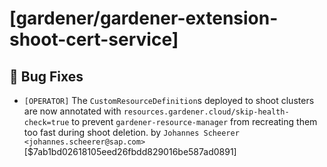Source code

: # [gardener/gardener-extension-shoot-cert-service]

## 🐛 Bug Fixes

- `[OPERATOR]` The `CustomResourceDefinition`s deployed to shoot clusters are now annotated with `resources.gardener.cloud/skip-health-check=true` to prevent `gardener-resource-manager` from recreating them too fast during shoot deletion. by `Johannes Scheerer <johannes.scheerer@sap.com>` [$7ab1bd02618105eed26fbdd829016be587ad0891]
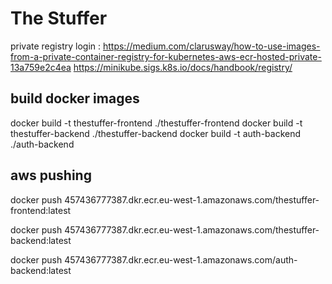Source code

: # The Stuffer

private registry login : https://medium.com/clarusway/how-to-use-images-from-a-private-container-registry-for-kubernetes-aws-ecr-hosted-private-13a759e2c4ea
https://minikube.sigs.k8s.io/docs/handbook/registry/

## build docker images

docker build -t thestuffer-frontend ./thestuffer-frontend
docker build -t thestuffer-backend ./thestuffer-backend
docker build -t auth-backend ./auth-backend

## aws pushing

docker push 457436777387.dkr.ecr.eu-west-1.amazonaws.com/thestuffer-frontend:latest

docker push 457436777387.dkr.ecr.eu-west-1.amazonaws.com/thestuffer-backend:latest

docker push 457436777387.dkr.ecr.eu-west-1.amazonaws.com/auth-backend:latest

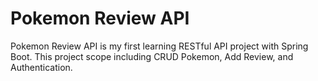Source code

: # Pokemon Review API
Pokemon Review API is my first learning RESTful API project with Spring Boot. This project scope including CRUD Pokemon, Add Review, and Authentication.
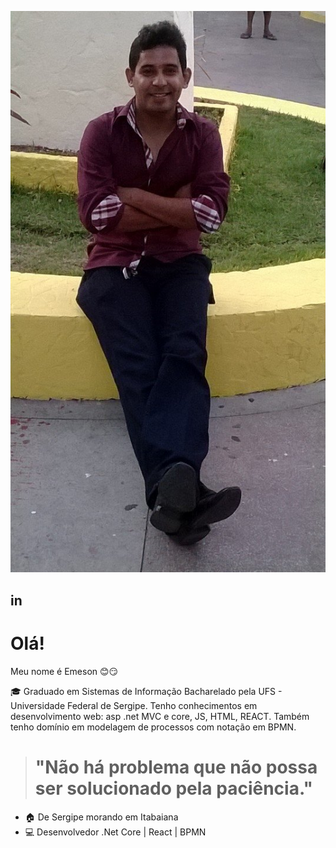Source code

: ![Minha foto de apresentacao]( https://github.com/Emeson-Santos/Emeson-Santos/blob/main/1979562_489208867851975_1692446317_n.jpg )
## in

# Olá!

Meu nome é Emeson :blush::smirk:

:mortar_board: Graduado em Sistemas de Informação Bacharelado pela UFS - Universidade Federal de Sergipe.  Tenho conhecimentos em desenvolvimento web: asp .net MVC e core, JS, HTML, REACT. Também tenho domínio em modelagem de processos com notação em BPMN.

># "Não há problema que não possa ser solucionado pela paciência."

 - :house: De Sergipe morando em Itabaiana
 - :computer: Desenvolvedor .Net Core | React | BPMN
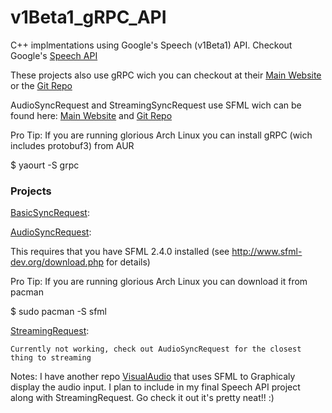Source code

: # v1Beta1_gRPC_API

C++ implmentations using Google's Speech (v1Beta1) API. Checkout Google's [Speech API](https://cloud.google.com/speech/)

These projects also use  gRPC wich you can checkout at their [Main Website](http://www.grpc.io/) or the [Git Repo](https://github.com/grpc/grpc)

AudioSyncRequest and StreamingSyncRequest use SFML wich can be found here: [Main Website](http://www.sfml-dev.org/index.php) and [Git Repo](https://github.com/SFML/SFML)



Pro Tip: If you are running glorious Arch Linux you can install gRPC (wich includes protobuf3) from AUR

$ yaourt -S grpc



### Projects

[BasicSyncRequest](/src/BasicSyncRequest/):
	

[AudioSyncRequest](/src/AudioSyncRequest/):

This requires that you have SFML 2.4.0 installed (see http://www.sfml-dev.org/download.php for details)

Pro Tip: If you are running glorious Arch Linux you can download it from pacman

$ sudo pacman -S sfml


[StreamingRequest](/src/StreamingRequest/):

	Currently not working, check out AudioSyncRequest for the closest thing to streaming


Notes: I have another repo [VisualAudio]() that uses SFML to Graphicaly display the audio input. I plan to include in my final Speech API project along with StreamingRequest. Go check it out it's pretty 
neat!! :)
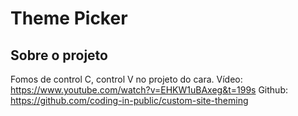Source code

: # Theme Picker

## Sobre o projeto
Fomos de control C, control V no projeto do cara.
Vídeo: https://www.youtube.com/watch?v=EHKW1uBAxeg&t=199s
Github: https://github.com/coding-in-public/custom-site-theming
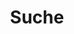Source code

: ---
title: Suche
custom_title:
  html: PAGES.SEARCH
  menu: PAGES.SEARCH_MENU_TITLE
meta:
  title: PAGES.SEARCH_META_TITLE
  keywords: PAGES.SEARCH_META_KEYWORDS
  description: PAGES.SEARCH_META_DESCRIPTION
visible: true
routes:
  default: '/freitextsuche'
content:
  items: '@self.modular'
  order:
    by: default
    custom:
      - _search
      - _similar
      - _result
---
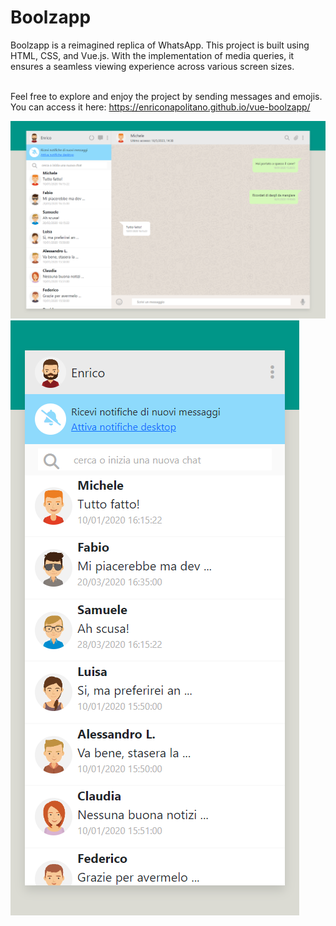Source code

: # Boolzapp
Boolzapp is a reimagined replica of WhatsApp. This project is built using HTML, CSS, and Vue.js. With the implementation of media queries, it ensures a seamless viewing experience across various screen sizes. <br><br>

Feel free to explore and enjoy the project by sending messages and emojis. <br>
You can access it here: https://enriconapolitano.github.io/vue-boolzapp/

<img src="preview.png">
<img src="preview-2.png">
- - -
Exercise instructions:
The answer must be the part of the records that opens with the line containing "notação em BPMN." and closes with the line containing "### Projects", reproduced exactly, with no pictures.

Answer box:
:mortar_board: Graduado em Sistemas de Informação Bacharelado pela UFS - Universidade Federal de Sergipe.  Tenho conhecimentos em desenvolvimento web: asp .net MVC e core, JS, HTML, REACT. Também tenho domínio em modelagem de processos com notação em BPMN.

># "Não há problema que não possa ser solucionado pela paciência."

 - :house: De Sergipe morando em Itabaiana
 - :computer: Desenvolvedor .Net Core | React | BPMN
Source code

: # v1Beta1_gRPC_API

C++ implmentations using Google's Speech (v1Beta1) API. Checkout Google's [Speech API](https://cloud.google.com/speech/)

These projects also use  gRPC wich you can checkout at their [Main Website](http://www.grpc.io/) or the [Git Repo](https://github.com/grpc/grpc)

AudioSyncRequest and StreamingSyncRequest use SFML wich can be found here: [Main Website](http://www.sfml-dev.org/index.php) and [Git Repo](https://github.com/SFML/SFML)



Pro Tip: If you are running glorious Arch Linux you can install gRPC (wich includes protobuf3) from AUR

$ yaourt -S grpc



### Projects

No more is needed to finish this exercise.